Step 6: Generate Summary Statistics
Descriptive statistics help us understand the dataset before plotting.
summary_stats <- data %>% group_by(Group) %>% summarise( N = n(), Mean = mean(Value), SD = sd(Value), Median = median(Value), Min = min(Value), Max = max(Value) )
This produces:
- Sample size
- Mean
- Standard deviation
- Median
- Minimum value
- Maximum value
for each group.
Step 7: Create the Boxplot
The visualization is generated using ggplot2.
ggplot(data, aes(x = Group, y = Value, fill = Group))
This initializes the plot and maps:
- Group → X-axis
- Value → Y-axis
- Group → Fill color
Step 8: Add the Boxplot Layer
geom_boxplot( width = 0.75, alpha = 0.7, colour = "black" )
This layer draws the boxplots for each group.
Key parameters:
- width controls box width
- alpha controls transparency
- colour defines border color
Step 9: Add Individual Data Points
geom_jitter( width = 0.25, size = 1.5, alpha = 0.8, colour = "black" )
This is the most important component of the graph.
The jitter effect slightly spreads points horizontally, preventing overlap and improving visibility.
Step 10: Customize Colors
The plot uses manually defined colors.
scale_fill_manual( values = c( "#B497C7", "#A6C8E0", "#8FD0A8", "#F4E98B" ) )
Each group receives a distinct color.
Step 11: Add Labels and Theme
labs( title = "Boxplot with Individual Data Points", x = "Group", y = "Value" )

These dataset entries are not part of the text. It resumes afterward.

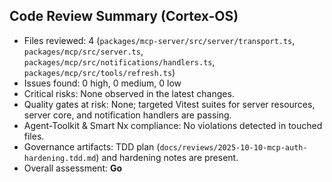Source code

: ## Code Review Summary (Cortex-OS)

- Files reviewed: 4 (`packages/mcp-server/src/server/transport.ts`, `packages/mcp/src/server.ts`, `packages/mcp/src/notifications/handlers.ts`, `packages/mcp/src/tools/refresh.ts`)
- Issues found: 0 high, 0 medium, 0 low
- Critical risks: None observed in the latest changes.
- Quality gates at risk: None; targeted Vitest suites for server resources, server core, and notification handlers are passing.
- Agent-Toolkit & Smart Nx compliance: No violations detected in touched files.
- Governance artifacts: TDD plan (`docs/reviews/2025-10-10-mcp-auth-hardening.tdd.md`) and hardening notes are present.
- Overall assessment: **Go**

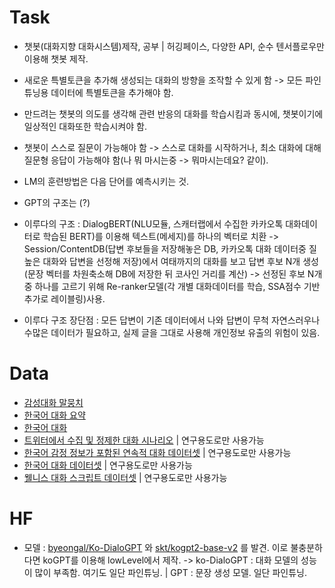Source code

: # Task
- 챗봇(대화지향 대화시스템)제작, 공부 | 허깅페이스, 다양한 API, 순수 텐서플로우만 이용해 챗봇 제작.

- 새로운 특별토큰을 추가해 생성되는 대화의 방향을 조작할 수 있게 함 -> 모든 파인튜닝용 데이터에 특별토큰을 추가해야 함.
- 만드려는 챗봇의 의도를 생각해 관련 반응의 대화를 학습시킴과 동시에, 챗봇이기에 일상적인 대화또한 학습시켜야 함.
- 챗봇이 스스로 질문이 가능해야 함 -> 스스로 대화를 시작하거나, 최소 대화에 대해 질문형 응답이 가능해야 함(나 뭐 마시는중 -> 뭐마시는데요? 같이).

- LM의 훈련방법은 다음 단어를 예측시키는 것.
- GPT의 구조는 (?)
- 이루다의 구조 : DialogBERT(NLU모듈, 스캐터랩에서 수집한 카카오톡 대화데이터로 학습된 BERT)를 이용해 텍스트(메세지)를 하나의 벡터로 치환 -> 
  Session/ContentDB(답변 후보들을 저장해놓은 DB, 카카오톡 대화 데이터중 질 높은 대화와 답변을 선정해 저장)에서 여태까지의 대화를 보고 답변 후보 N개 생성
  (문장 벡터를 차원축소해 DB에 저장한 뒤 코사인 거리를 계산) -> 선정된 후보 N개중 하나를 고르기 위해 Re-ranker모델(각 개별 대화데이터를 학습, SSA점수 기반 추가로 레이블링)사용.
- 이루다 구조 장단점 : 모든 답변이 기존 데이터에서 나와 답변이 무척 자연스러우나 수많은 데이터가 필요하고, 실제 글을 그대로 사용해 개인정보 유출의 위험이 있음.

# Data
- [감성대화 말뭉치](https://aihub.or.kr/aidata/7978) 
- [한국어 대화 요약](https://aihub.or.kr/aidata/30714)
- [한국어 대화](https://aihub.or.kr/aidata/85/download)
- [트위터에서 수집 및 정제한 대화 시나리오](https://aihub.or.kr/opendata/keti-data/recognition-laguage/KETI-02-008) | 연구용도로만 사용가능
- [한국어 감정 정보가 포함된 연속적 대화 데이터셋](https://aihub.or.kr/opendata/keti-data/recognition-laguage/KETI-02-010) | 연구용도로만 사용가능
- [한국어 대화 데이터셋](https://aihub.or.kr/opendata/keti-data/recognition-laguage/KETI-02-011) | 연구용도로만 사용가능
- [웰니스 대화 스크립트 데이터셋](https://aihub.or.kr/keti_data_board/language_intelligence) | 연구용도로만 사용가능


# HF
- 모델 : [byeongal/Ko-DialoGPT](https://huggingface.co/byeongal/Ko-DialoGPT) 와 [skt/kogpt2-base-v2](https://huggingface.co/skt/kogpt2-base-v2) 를 발견.
  이로 불충분하다면 koGPT를 이용해 lowLevel에서 제작. -> ko-DialoGPT : 대화 모델의 성능이 많이 부족함. 여기도 일단 파인튜닝. | GPT : 문장 생성 모델. 일단 파인튜닝.
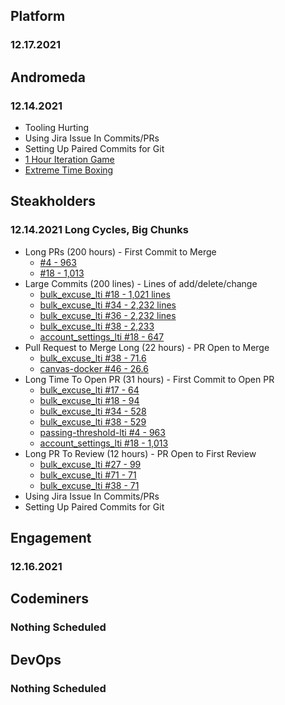## Platform
### 12.17.2021

## Andromeda
### 12.14.2021
* Tooling Hurting
* Using Jira Issue In Commits/PRs
* Setting Up Paired Commits for Git
* [1 Hour Iteration Game](https://integrumtech.com/2013/06/one-hour-iterations/)
* [Extreme Time Boxing](https://integrumtech.com/2013/05/extreme-timeboxing/)


## Steakholders
### 12.14.2021 Long Cycles, Big Chunks
* Long PRs (200 hours) - First Commit to Merge
    * [#4 - 963](https://github.com/StrongMind/passing-threshold-lti/pull/4)
    * [#18 - 1,013](https://github.com/StrongMind/account_settings_lti/pull/18)
* Large Commits (200 lines) - Lines of add/delete/change
    * [bulk_excuse_lti #18 - 1,021 lines](https://github.com/StrongMind/bulk_excuse_lti/pull/18)
    * [bulk_excuse_lti #34 - 2,232 lines](https://github.com/StrongMind/bulk_excuse_lti/pull/34)
    * [bulk_excuse_lti #36 - 2,232 lines](https://github.com/StrongMind/bulk_excuse_lti/pull/36)
    * [bulk_excuse_lti #38 - 2,233](https://github.com/StrongMind/bulk_excuse_lti/pull/38)
    * [account_settings_lti #18 - 647](https://github.com/StrongMind/account_settings_lti/pull/18)
* Pull Request to Merge Long (22 hours) - PR Open to Merge
    * [bulk_excuse_lti #38 - 71.6](https://github.com/StrongMind/bulk_excuse_lti/pull/38)
    * [canvas-docker #46 - 26.6](https://github.com/StrongMind/canvas-docker/pull/46)
* Long Time To Open PR (31 hours) - First Commit to Open PR
    * [bulk_excuse_lti #17 - 64](https://github.com/StrongMind/bulk_excuse_lti/pull/17)
    * [bulk_excuse_lti #18 - 94](https://github.com/StrongMind/bulk_excuse_lti/pull/18)
    * [bulk_excuse_lti #34 - 528](https://github.com/StrongMind/bulk_excuse_lti/pull/34)
    * [bulk_excuse_lti #38 - 529](https://github.com/StrongMind/bulk_excuse_lti/pull/38)
    * [passing-threshold-lti #4 - 963](https://github.com/StrongMind/passing-threshold-lti/pull/4)
    * [account_settings_lti #18 - 1,013](https://github.com/StrongMind/account_settings_lti/pull/18)
* Long PR To Review (12 hours) - PR Open to First Review
    * [bulk_excuse_lti #27 - 99](https://github.com/StrongMind/bulk_excuse_lti/pull/27)
    * [bulk_excuse_lti #71 - 71](https://github.com/StrongMind/bulk_excuse_lti/pull/36)
    * [bulk_excuse_lti #38 - 71](https://github.com/StrongMind/bulk_excuse_lti/pull/38)
* Using Jira Issue In Commits/PRs
* Setting Up Paired Commits for Git

## Engagement
### 12.16.2021

## Codeminers
### Nothing Scheduled

## DevOps
### Nothing Scheduled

This adds informative labels to the figure.
The script also applies:
theme_bw()
to create a clean publication-style appearance.
Plot Interpretation

Group A
- Median approximately 10
- Large spread
- Several low and high values
- High variability
Group B
- Median approximately 15–16
- Largest sample size
- Dense concentration of observations
- Moderate variability
Group C
- Highest median value
- Values centered around 23–25
- Small sample size
- Relatively higher measurements
Group D
- Median approximately 12
- Small spread
- Low variability
- More consistent observations
Understanding the Boxplot Components
Median Line
The horizontal line inside the box represents the median.
Interquartile Range (IQR)
The box itself represents the middle 50% of observations.
Whiskers
Whiskers show the range of values excluding extreme outliers.
Individual Points
Black dots represent actual observations collected during the study.
Download Resources
📥 Download Full R Script
YouTube Video
Conclusion
A Boxplot with Individual Data Points is one of the most effective methods for visualizing biological and statistical data. It combines the strengths of boxplots and raw data visualization, allowing researchers to display summary statistics while maintaining transparency regarding individual observations.
Using ggplot2 in R, researchers can easily create publication-quality graphics that clearly communicate group differences, variability, and data distribution. The workflow demonstrated in this tutorial—from importing Excel data to generating high-resolution figures—provides a complete solution for modern scientific data visualization.
Whether you are working in biostatistics, bioinformatics, life sciences, medicine, or environmental sciences, mastering boxplots with individual data points will significantly enhance the quality and interpretability of your research figures.